There is no doubt that as the electric car market continues to grow, we are seeing a more fluid second-hand electric car market and there are some very interesting comments on the forum with regards to the value of second-hand GEM e2s. While the offer that a garage or a private individual may make for your electric car will vary from person to person, country to country, and state to state, there are a number of concerns about whether the electric car of today does in fact hold its value very well. One member of the electricforum.com acquired a second-hand GEM e2 in early 2011 for $10,000 and was shocked to learn that a potential trade-in during 2013 might only attracted an offer of $3,000 from the company through which he originally acquired the vehicle! This has prompted the question as to whether electric cars do hold their value in the second-hand market, although there is some concern as to whether the dealers are potentially using confusion about the value of second-hand electric cars to their benefit.

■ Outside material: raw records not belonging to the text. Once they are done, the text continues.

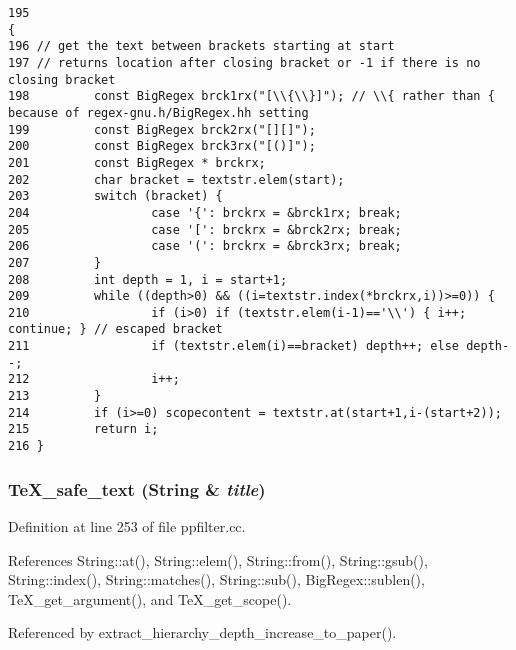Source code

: \footnotesize\begin{verbatim}195                                                                       {
196 // get the text between brackets starting at start
197 // returns location after closing bracket or -1 if there is no closing bracket
198         const BigRegex brck1rx("[\\{\\}]"); // \\{ rather than { because of regex-gnu.h/BigRegex.hh setting
199         const BigRegex brck2rx("[][]");
200         const BigRegex brck3rx("[()]");
201         const BigRegex * brckrx;
202         char bracket = textstr.elem(start);
203         switch (bracket) {
204                 case '{': brckrx = &brck1rx; break;
205                 case '[': brckrx = &brck2rx; break;
206                 case '(': brckrx = &brck3rx; break;
207         }
208         int depth = 1, i = start+1;
209         while ((depth>0) && ((i=textstr.index(*brckrx,i))>=0)) {
210                 if (i>0) if (textstr.elem(i-1)=='\\') { i++; continue; } // escaped bracket
211                 if (textstr.elem(i)==bracket) depth++; else depth--;
212                 i++;
213         }
214         if (i>=0) scopecontent = textstr.at(start+1,i-(start+2));
215         return i;
216 }
\end{verbatim}\normalsize 
{}
\subsubsection{ Te\-X\_\-safe\_\-text ({\bf String} \& {\em title})}\label{ppfilter_8cc_a7}




Definition at line 253 of file ppfilter.cc.

References String::at(), String::elem(), String::from(), String::gsub(), String::index(), String::matches(), String::sub(), Big\-Regex::sublen(), Te\-X\_\-get\_\-argument(), and Te\-X\_\-get\_\-scope().

Referenced by extract\_\-hierarchy\_\-depth\_\-increase\_\-to\_\-paper().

Is my GEM e2 really only worth $3000?
The member of the forum who posted about a sale of a second-hand GEM e2 followed up on his original comments to confirm that the car company who made in the "derisory" offer called back just a few days later to offer him $4,000. At this moment in time it seems as though a deal has not been done as he was looking for around $4,500, but what is the real value of the vehicle?
The problem with going to a trade dealer is the fact that they have their own ongoing business costs, they need to make a profit, and they will have various taxes to take into consideration. Some members of the former have commented that car dealers will pay "as little as possible" in order to sell on for the biggest profit, but in reality this is just business. If you're prepared to take a relatively small amount for your vehicle then who is in the wrong? We all need to do more research on second-hand electric car prices before we even contemplate upgrading our vehicles.
Is the GEM e2 too old now?
The speed at which the electric car market continues to grow, develop, and change, is breathtaking to say the least. There are some concept cars in the public domain today which are utterly amazing and put the original electric car such as the GEM e2 very much in the shade. However, as more and more people look to put their toe in the water of the electric car market, there will be increased interest in relatively "old" vehicles and indeed many who have acquired a GEM e2 for example in the past may be interested in a second-hand vehicle in the future.
There have also been comments regarding the look and feel of the GEM e2, for example, and the fact that this may only be attractive at this moment in time to fans of the GEM electric car range. This point of contention is debatable because the GEM e2 vehicle may have been one of the earlier models and may look a little outdated compared to the current models, but it has a proven track record and is very reliable. In this day and age reliability is a major factor when acquiring any products and especially electric cars.
There is some discussion about electric cars and whether they do hold their value in the second-hand market but the reality is that some confusion and perhaps a lack of demand, compared to traditional fuel vehicles, have impacted prices. It is debatable as to whether car traders in the U.S., and indeed around the world, are using this particular issue to feather their own nests but unless you do your research about second-hand car prices and have a figure in mind, a realistic figure, you may well be disappointed and potentially take a deal which undervalues your vehicle. As the second-hand electric car market continues to grow, interest increases, and newer electric car models become more expensive and more technologically advanced, there is every chance that electric cars of the future will hold their price better in the second-hand market.